I’ve recently read Pete Blackshaw’s Satisfied Customers Tell Three Friends, Angry Customers Tell 3000, which is a well-written, methodical introduction to consumer-generated media (CGM, also known as UGC, user-generated content). I’d recommend the book to anyone who hasn’t read a book on the topic; if you’re social-media savvy, chances are you won’t learn much (if anything) new, but the anecdotes are entertaining and useful, and the structured approach provides good framework language.

Thus, trust, credibility, and authenticity in corporate engagement are very much on my mind, at a time when there’s a new (resurfaced) controversy regarding local-review site Yelp, which is being accused of manipulating user reviews to gain advertising revenues. Naturally, Yelp denies any extortion of local businesses.
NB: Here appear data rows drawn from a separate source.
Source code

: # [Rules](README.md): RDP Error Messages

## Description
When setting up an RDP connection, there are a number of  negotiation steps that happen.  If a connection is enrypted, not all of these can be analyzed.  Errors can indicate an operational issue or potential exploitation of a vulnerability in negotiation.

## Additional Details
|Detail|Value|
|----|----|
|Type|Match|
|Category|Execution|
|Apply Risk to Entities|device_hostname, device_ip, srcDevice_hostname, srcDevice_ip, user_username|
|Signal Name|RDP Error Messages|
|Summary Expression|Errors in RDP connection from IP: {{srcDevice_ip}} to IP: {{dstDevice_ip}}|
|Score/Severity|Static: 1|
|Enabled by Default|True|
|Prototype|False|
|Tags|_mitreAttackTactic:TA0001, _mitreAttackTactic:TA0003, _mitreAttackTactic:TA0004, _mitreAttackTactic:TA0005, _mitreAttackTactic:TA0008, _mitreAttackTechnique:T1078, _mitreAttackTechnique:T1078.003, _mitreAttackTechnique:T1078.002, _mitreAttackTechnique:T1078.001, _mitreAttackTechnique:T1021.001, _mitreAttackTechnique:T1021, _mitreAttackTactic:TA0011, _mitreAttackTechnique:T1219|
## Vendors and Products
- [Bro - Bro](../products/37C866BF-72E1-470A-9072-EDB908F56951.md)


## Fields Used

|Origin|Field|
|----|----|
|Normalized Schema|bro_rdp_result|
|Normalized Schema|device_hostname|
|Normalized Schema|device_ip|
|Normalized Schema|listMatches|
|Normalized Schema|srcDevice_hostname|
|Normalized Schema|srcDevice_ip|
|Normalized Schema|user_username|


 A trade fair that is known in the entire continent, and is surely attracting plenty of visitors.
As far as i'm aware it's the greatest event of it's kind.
As an analyst, I belong to an industry which is constantly being questioned about the credibility and authenticity of its commentary — the age-old question of whether it’s a “pay to play” business where vendor clients receive ratings and recommendations that are more favorable than those that non-clients get. I still find myself having to stress to clients and non-clients alike that Gartner opinion cannot be bought. It’s one of the genuinely great aspects of working here — the organizational commitment to integrity. This is not to say that there aren’t conflicts — a vendor client has more avenues with which to express their unhappiness with an analyst’s opinion, and attempt to influence it in a more positive direction. But in the end, we pride ourselves on serving our IT buyer clients with honest advice — which means that vendor dollars can’t be allowed to influence analyst opinion.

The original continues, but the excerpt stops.